0123123:56:Y01:S32 123/00/00/000T aaa bbb ccc
6897112:46:R51:B00 112/32/03/003M aaa bbb ccc
1645810:97:Y87:B55 12b/129/00/110 aaa bbb ccc
5348117:02:R89:B31 42f/8c9/28/7YU aaa bbb ccc
6745512:76:Y65:S99 023/w03/10/11P bbb ccc
0234152:85:R00:S55 d68/b56/65/11U aaa
7689710:65:R01:B45 129/po9/85/027 aaa bbb ccc
3356745:23:Y66:B96 g67/239/65/11M aaa bbb ccc

and for your second question for first "/" replace wth null and third "/" replaced with a "."

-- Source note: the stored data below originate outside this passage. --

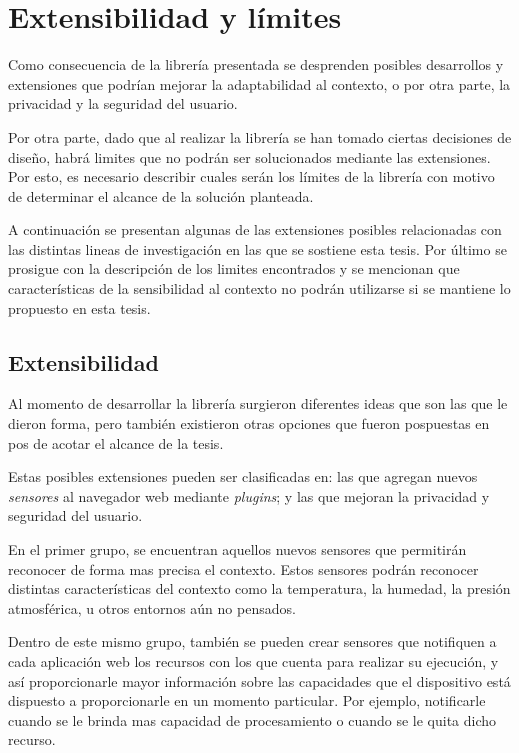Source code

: 
\chapter{Extensibilidad y límites}
\label{Capitulo 6}

Como consecuencia de la librería presentada se desprenden posibles desarrollos y extensiones que podrían mejorar la adaptabilidad al contexto, o por otra parte, la privacidad y la seguridad del usuario.

Por otra parte, dado que al realizar la librería se han tomado ciertas decisiones de diseño, habrá limites que no podrán ser solucionados mediante las extensiones. Por esto, es necesario describir cuales serán los límites de la librería con motivo de determinar el alcance de la solución planteada.

A continuación se presentan algunas de las extensiones posibles relacionadas con las distintas lineas de investigación en las que se sostiene esta tesis. Por último se prosigue con la descripción de los limites encontrados y se mencionan que características de la sensibilidad al contexto no podrán utilizarse si se mantiene lo propuesto en esta tesis.


\section{Extensibilidad}

Al momento de desarrollar la librería surgieron diferentes ideas que son las que le dieron forma, pero también existieron otras opciones que fueron pospuestas en pos de acotar el alcance de la tesis.

Estas posibles extensiones pueden ser clasificadas en: las que agregan nuevos \emph{sensores} al navegador web mediante \emph{plugins}; y las que mejoran la privacidad y seguridad del usuario.

En el primer grupo, se encuentran aquellos nuevos sensores que permitirán reconocer de forma mas precisa el contexto. Estos sensores podrán reconocer distintas características del contexto como la temperatura, la humedad, la presión atmosférica, u otros entornos aún no pensados.

Dentro de este mismo grupo, también se pueden crear sensores que notifiquen a cada aplicación web los recursos con los que cuenta para realizar su ejecución, y así proporcionarle mayor información sobre las capacidades que el dispositivo está dispuesto a proporcionarle en un momento particular. Por ejemplo, notificarle cuando se le brinda mas capacidad de procesamiento o cuando se le quita dicho recurso.

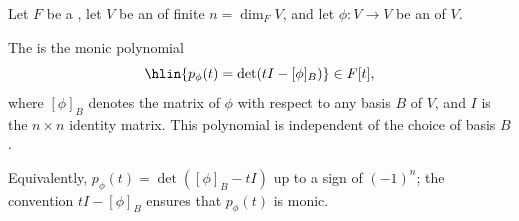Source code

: \begin{definition} \label{definition:characteristic_polynomial_of_an_endomorphism_of_a_vector_space_over_a_field}
Let $F$ be a , let $V$ be an  of finite  $n = \dim_F V$, and let $\phi : V \to V$ be an  of $V$.

The  is the monic polynomial
$$\hlin{p_\phi(t) = \det(tI - [\phi]_B)} \in F[t],$$
where $[\phi]_B$ denotes the matrix of $\phi$ with respect to any basis $B$ of $V$, and $I$ is the $n \times n$ identity matrix. This polynomial is independent of the choice of basis $B$.

Equivalently, $p_\phi(t) = \det([\phi]_B - tI)$ up to a sign of $(-1)^n$; the convention $tI - [\phi]_B$ ensures that $p_\phi(t)$ is monic.
\end{definition}
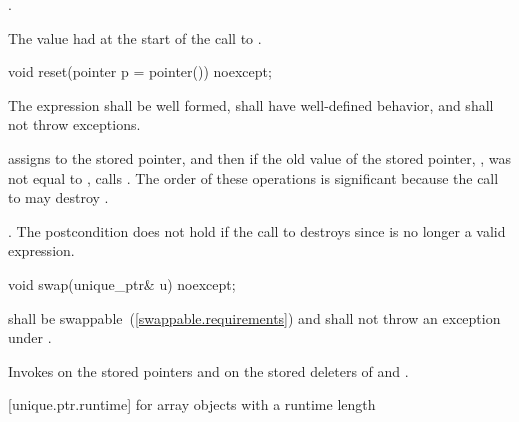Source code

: \begin{itemdescr}
\pnum
\postcondition {}.

\pnum
\returns The value  had at the start of
the call to .
\end{itemdescr}

\begin{itemdecl}
void reset(pointer p = pointer()) noexcept;
\end{itemdecl}

\begin{itemdescr}
\pnum
\requires The expression  shall be well formed, shall have
well-defined behavior, and shall not throw exceptions.

\pnum
\effects assigns  to the stored pointer, and then if the old value of the
stored pointer, , was not equal to , calls
. \enternote The order of these operations is significant
because the call to  may destroy . \exitnote

\pnum
\postconditions {}.
\enternote The postcondition does not hold if the call to 
destroys  since  is no longer a valid expression.
\exitnote
\end{itemdescr}

\begin{itemdecl}
void swap(unique_ptr& u) noexcept;
\end{itemdecl}

\begin{itemdescr}
\pnum
\requires {} shall be
swappable~(\ref{swappable.requirements}) and shall
not throw an exception
under .

\pnum
\effects Invokes  on the stored pointers and on the stored
deleters of  and .
\end{itemdescr}

[unique.ptr.runtime]{ for array objects with a runtime length}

you can go for the command

sed 's/\//./3g
s/\///g' file_name

so for single command you can go for :

awk '{x=$1" "$2; for (i=3;i<=NF;i++){ if ($i~"^aaa"||$i~"^bbb"||$i~"^ccc"){$i=substr($i,1,3);x=x" "$i}}; print x;x="" }' infile |awk 'NF>2 {print $0}'|sed 's/\//./3g
s/\///g'

which will give the desired output:

0123123:56:Y01:S32 1230000.000T aaa bbb ccc
6897112:46:R51:B00 1123203.003M aaa bbb ccc
1645810:97:Y87:B55 12b12900.110 aaa bbb ccc
5348117:02:R89:B31 42f8c928.7YU aaa bbb ccc
6745512:76:Y65:S99 023w0310.11P bbb ccc
0234152:85:R00:S55 d68b5665.11U aaa
7689710:65:R01:B45 129po985.027 aaa bbb ccc
3356745:23:Y66:B96 g6723965.11M aaa bbb ccc

enjoy

Regards,
Sanjay

793589 · October 1, 2009, 6:54am

Thank you very much...
To have a better understand, could you please help to give a simple brief on every switchs that you have applied on awk command?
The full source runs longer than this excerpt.